Ransom had vaguely expected something like this, although he hadn’t thought DeVito would spell it out in advance. “I don’t have a sword,” Ransom said.
“I can provide one.”
He could refuse; it was up to him, not DeVito. Marilyn should turn up by tomorrow, somehow, and he wouldn’t have to fight. They could both leave Kyoto. As the alternatives to fighting DeVito with swords flashed plausibly across his mind he found himself unconvinced, or perhaps just uninterested. He tried to imagine himself on a plane to the States. “All right,” he said.
“Sunrise tomorrow. The top of Mt. Hiei, in front of the main temple.”
Showdown at sunrise. Ransom wondered which movie DeVito was living out. All of them, maybe. But this, Ransom thought, was his own movie now.
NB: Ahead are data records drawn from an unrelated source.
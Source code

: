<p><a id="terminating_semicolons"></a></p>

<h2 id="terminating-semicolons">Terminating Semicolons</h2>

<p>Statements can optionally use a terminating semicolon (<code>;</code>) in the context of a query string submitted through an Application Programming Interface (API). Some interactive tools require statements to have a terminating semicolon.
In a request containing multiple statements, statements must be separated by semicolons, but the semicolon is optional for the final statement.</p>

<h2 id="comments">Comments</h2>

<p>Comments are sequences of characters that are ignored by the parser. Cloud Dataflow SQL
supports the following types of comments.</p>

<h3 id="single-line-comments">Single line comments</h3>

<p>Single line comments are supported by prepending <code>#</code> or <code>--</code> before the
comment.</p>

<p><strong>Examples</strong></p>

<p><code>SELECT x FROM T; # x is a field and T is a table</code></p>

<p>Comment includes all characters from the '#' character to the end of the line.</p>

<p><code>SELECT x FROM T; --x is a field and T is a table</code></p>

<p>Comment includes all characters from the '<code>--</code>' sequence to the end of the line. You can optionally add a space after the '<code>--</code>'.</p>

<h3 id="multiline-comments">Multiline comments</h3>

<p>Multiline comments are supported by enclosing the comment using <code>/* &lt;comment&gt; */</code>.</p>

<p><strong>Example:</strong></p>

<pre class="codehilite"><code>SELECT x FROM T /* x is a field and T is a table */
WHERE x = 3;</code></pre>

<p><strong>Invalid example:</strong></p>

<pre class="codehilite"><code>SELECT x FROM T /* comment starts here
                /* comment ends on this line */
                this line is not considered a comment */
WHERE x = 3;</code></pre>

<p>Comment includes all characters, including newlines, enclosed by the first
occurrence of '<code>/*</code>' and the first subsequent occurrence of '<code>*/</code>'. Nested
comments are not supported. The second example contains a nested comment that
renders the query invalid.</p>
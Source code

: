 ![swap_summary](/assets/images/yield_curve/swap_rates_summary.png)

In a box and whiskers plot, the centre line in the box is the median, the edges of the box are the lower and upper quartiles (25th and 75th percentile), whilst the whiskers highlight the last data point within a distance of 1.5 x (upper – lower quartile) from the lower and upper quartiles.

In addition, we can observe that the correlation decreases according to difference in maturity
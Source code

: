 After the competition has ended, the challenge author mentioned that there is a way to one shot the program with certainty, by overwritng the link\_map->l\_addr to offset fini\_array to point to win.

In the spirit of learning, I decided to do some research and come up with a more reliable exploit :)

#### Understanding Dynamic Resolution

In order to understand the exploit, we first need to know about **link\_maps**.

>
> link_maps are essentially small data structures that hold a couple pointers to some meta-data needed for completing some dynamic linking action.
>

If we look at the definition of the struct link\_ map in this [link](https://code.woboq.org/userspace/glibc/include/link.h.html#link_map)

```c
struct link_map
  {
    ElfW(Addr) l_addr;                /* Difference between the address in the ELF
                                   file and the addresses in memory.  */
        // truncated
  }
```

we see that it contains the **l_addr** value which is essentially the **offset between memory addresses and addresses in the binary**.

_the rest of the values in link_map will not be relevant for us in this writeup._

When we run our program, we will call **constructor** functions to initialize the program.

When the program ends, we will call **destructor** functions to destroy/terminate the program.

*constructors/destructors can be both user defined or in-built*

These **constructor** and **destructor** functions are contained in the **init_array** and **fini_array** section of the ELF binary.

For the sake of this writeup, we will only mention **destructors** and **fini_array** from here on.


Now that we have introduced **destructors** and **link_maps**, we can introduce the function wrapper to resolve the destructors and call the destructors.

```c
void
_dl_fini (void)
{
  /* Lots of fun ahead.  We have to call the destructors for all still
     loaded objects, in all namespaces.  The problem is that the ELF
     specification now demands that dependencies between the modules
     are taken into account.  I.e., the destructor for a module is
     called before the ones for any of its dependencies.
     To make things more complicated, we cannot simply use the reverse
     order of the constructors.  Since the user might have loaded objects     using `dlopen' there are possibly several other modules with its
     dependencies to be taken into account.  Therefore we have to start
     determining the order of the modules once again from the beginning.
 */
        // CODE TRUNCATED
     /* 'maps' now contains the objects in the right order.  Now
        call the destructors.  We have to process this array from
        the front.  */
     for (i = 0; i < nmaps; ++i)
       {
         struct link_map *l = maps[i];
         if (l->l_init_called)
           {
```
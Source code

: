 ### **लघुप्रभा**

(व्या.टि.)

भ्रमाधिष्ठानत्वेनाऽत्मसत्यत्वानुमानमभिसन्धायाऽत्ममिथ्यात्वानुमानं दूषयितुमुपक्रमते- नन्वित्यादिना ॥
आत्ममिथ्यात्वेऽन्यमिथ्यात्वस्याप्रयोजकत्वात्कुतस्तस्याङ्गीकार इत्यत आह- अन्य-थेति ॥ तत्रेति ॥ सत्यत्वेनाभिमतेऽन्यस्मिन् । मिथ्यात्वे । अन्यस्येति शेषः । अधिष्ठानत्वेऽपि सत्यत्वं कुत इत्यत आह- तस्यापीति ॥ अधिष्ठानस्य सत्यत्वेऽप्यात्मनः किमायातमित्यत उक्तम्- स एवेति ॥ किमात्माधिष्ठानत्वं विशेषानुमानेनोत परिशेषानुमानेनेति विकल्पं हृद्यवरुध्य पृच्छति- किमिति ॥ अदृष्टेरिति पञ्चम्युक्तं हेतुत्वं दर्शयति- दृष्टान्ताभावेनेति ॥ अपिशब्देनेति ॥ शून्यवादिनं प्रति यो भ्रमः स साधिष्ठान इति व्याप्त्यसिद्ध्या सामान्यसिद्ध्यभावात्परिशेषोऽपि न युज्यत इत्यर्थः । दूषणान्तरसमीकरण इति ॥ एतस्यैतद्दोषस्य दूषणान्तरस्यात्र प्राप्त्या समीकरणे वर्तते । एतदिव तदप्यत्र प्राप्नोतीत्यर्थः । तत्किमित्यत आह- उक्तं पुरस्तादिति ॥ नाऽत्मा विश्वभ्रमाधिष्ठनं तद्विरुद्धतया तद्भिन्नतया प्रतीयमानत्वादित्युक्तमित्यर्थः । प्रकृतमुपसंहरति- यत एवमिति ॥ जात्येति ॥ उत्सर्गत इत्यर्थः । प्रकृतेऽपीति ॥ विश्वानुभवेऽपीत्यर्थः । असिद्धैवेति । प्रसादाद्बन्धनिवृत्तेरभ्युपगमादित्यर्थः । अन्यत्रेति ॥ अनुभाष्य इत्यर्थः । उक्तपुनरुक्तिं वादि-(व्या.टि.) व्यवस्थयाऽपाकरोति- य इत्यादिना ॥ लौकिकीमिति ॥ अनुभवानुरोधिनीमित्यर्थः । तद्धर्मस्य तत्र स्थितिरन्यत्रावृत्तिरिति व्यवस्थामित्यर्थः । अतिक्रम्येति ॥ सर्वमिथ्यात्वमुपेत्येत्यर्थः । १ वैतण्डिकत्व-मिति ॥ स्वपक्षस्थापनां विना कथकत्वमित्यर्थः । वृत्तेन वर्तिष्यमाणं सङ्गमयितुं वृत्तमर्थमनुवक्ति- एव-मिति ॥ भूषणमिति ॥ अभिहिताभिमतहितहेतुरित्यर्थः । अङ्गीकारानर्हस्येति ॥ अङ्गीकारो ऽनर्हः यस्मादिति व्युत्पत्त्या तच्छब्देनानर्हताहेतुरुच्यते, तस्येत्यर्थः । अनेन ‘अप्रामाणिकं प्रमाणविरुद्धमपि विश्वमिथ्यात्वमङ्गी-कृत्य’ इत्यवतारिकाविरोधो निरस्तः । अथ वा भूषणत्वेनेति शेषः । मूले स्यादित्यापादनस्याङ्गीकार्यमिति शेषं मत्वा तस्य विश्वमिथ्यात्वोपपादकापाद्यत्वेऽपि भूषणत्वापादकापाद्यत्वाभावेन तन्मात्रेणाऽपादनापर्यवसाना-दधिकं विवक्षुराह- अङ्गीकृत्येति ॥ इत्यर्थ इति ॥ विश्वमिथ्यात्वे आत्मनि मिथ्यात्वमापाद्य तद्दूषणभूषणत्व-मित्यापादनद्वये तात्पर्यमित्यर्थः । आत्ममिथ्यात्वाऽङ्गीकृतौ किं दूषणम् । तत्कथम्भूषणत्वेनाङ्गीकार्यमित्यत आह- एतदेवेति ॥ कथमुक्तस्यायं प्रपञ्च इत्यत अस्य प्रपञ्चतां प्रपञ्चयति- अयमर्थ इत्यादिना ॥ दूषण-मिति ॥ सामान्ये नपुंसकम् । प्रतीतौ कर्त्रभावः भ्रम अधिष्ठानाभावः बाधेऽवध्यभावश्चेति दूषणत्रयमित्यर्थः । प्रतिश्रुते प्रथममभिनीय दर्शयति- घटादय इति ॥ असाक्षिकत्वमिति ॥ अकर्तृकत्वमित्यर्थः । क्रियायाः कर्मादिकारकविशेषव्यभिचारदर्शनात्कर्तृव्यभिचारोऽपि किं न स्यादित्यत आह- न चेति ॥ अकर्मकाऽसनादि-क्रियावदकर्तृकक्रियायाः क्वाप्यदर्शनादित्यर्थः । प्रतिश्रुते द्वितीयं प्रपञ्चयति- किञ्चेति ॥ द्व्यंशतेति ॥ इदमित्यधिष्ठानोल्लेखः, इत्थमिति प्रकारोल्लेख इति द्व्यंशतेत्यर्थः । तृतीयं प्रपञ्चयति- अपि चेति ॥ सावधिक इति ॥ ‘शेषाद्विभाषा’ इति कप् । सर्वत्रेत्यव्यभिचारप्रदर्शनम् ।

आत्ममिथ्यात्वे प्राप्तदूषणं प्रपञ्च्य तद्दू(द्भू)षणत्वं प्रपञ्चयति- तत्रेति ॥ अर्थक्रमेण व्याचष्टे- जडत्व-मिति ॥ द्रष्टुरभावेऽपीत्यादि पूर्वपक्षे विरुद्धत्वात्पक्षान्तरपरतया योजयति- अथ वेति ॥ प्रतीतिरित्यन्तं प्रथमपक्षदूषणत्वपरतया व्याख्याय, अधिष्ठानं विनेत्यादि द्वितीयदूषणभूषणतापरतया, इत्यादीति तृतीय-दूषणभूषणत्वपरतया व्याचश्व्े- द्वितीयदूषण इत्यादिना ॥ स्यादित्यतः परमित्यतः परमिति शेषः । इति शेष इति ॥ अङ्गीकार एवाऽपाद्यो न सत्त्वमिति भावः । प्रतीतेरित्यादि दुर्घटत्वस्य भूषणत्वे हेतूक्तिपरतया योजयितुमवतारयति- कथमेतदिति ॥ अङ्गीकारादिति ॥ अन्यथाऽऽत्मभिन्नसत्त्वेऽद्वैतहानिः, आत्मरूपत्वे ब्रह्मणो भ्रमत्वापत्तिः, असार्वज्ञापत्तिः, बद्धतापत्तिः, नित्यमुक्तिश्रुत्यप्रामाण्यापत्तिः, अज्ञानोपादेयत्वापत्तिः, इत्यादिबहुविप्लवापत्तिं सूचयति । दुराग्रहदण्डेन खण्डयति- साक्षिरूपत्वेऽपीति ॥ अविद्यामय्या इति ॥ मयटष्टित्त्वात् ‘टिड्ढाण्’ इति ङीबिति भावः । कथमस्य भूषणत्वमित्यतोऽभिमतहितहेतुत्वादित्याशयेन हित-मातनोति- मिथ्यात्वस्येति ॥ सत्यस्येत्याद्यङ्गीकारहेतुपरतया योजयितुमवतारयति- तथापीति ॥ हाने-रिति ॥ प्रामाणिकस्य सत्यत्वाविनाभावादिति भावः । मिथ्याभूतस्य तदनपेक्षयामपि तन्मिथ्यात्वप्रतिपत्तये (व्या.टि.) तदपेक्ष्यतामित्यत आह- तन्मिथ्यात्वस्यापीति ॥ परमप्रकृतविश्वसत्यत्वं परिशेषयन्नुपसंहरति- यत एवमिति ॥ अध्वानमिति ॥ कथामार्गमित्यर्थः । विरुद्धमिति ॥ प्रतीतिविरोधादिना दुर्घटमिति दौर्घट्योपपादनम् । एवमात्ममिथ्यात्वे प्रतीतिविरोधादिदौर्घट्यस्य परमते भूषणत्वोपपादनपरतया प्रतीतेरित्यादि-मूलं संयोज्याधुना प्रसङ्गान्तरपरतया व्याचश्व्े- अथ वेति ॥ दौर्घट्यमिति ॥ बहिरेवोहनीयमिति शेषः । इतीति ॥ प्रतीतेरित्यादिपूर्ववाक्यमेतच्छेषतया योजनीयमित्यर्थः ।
“I don’t think so,” he said. “I’ll meet you on the west bank of the river. The wide stretch halfway between the Kitaoji and Imadegawa bridges.”
Ransom waited for a response.
“Are you backing out on me?” DeVito said finally.
“I’m just telling you where I’ll be.”
“You’ll be at the temple, Ransom.”
“I’ll be at the river at sunrise,” Ransom said and hung up.
Ransom returned to the bar, the buzz of conversation and laughter rising and fading rhythmically, even as he was in the midst of it. He saw Kano sitting alone at the bar and walked over. Kano put out his palm, and Ransom gave him five.
“What’s happening?” Kano said.
“Nothing much.”
“You feeling okay? You look weird, man.”
“I’m fine, really,” Ransom answered. “I hear you’re going to Chicago.”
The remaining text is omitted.